Obama making first visit to Iraq as president

President Obama made a surprise visit to Iraq Tuesday on his way home from his first trans-Atlantic trip, seeking to buck up U.S. troops still fighting an unpopular war begun by his predecessor.

Obama planned to speak with troops at Camp Victory near Baghdad's main airport, as well as Pentagon officials and Iraqi leaders, during his brief stop before returning to Washington. He was awarding medals to several troops.

Violence has subsided in Iraq since peaking in 2006-07 — unlike in Afghanistan, where U.S. and NATO troops are trying to beat back Taliban forces.

Obama's new Afghanistan strategy also calls for a stepped-up effort against al-Qaeda terrorists believed to be hiding across the border in Pakistan.

But there have been recent spates of violence in Iraq as well.

Obama flew into the country hours after a car bomb exploded in a Shiite neighborhood of the capital city, a deadly reminder of the violence that has claimed the lives at least 4,266 members of the U.S. military since March 2003.

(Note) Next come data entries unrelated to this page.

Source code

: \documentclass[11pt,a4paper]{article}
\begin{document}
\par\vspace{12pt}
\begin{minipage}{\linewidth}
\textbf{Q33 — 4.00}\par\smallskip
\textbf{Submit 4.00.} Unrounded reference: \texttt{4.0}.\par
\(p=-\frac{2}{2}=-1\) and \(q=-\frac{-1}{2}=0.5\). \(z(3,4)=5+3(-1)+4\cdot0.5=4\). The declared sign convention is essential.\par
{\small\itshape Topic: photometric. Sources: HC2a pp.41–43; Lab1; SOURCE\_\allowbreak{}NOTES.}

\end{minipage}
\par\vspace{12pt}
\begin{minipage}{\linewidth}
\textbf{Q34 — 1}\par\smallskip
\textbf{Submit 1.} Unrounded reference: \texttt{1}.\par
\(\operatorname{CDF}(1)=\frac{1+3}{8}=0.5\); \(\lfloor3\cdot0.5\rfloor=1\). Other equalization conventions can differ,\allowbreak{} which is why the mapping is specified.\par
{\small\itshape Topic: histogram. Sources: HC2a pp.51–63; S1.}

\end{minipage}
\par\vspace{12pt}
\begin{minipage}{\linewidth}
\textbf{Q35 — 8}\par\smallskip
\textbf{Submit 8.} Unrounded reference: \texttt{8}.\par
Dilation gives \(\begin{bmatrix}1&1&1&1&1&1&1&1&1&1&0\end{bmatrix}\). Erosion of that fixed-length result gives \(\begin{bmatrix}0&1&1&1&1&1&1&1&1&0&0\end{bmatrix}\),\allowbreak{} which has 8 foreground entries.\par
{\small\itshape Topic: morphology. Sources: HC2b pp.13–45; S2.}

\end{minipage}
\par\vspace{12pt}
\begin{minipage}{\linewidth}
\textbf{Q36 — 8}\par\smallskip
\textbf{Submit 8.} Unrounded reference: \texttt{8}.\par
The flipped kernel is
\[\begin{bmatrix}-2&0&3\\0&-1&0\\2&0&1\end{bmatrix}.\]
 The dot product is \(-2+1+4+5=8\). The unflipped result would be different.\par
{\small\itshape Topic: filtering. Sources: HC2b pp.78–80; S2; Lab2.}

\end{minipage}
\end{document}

On Monday, a series of car bombings killed dozens. There also have been suicide bombs and assassinations in recent months.

Obama visited Iraq as a candidate for president in July.

The visit came at the conclusion of a long overseas trip that included economic and NATO summits in Europe and two days in Turkey. Shortly before leaving Turkey, the president held out Iraq as an example of the change he seeks in policies inherited from former President George W. Bush.

"Moving the ship of state takes time," he told a group of students in Istanbul. He noted his long-standing opposition to the war, yet said, "Now that we're there," the U.S. troop withdrawal has to be done "in a careful enough way that we don't see a collapse into violence."

Because of security concerns, the White House made no advance announcement of the visit.

Plans to travel to the Green Zone — the heavily fortified U.S. nerve center in Baghdad — were scrapped because of bad weather. Instead, officials said the president would speak by phone with Iraqi Prime Minister Nouri al-Maliki and President Jalal Talibani.

It was the last stop of an eight-day trip to Europe and Turkey during which Obama sought to place his stamp on U.S. foreign policy after eight years of the Bush administration.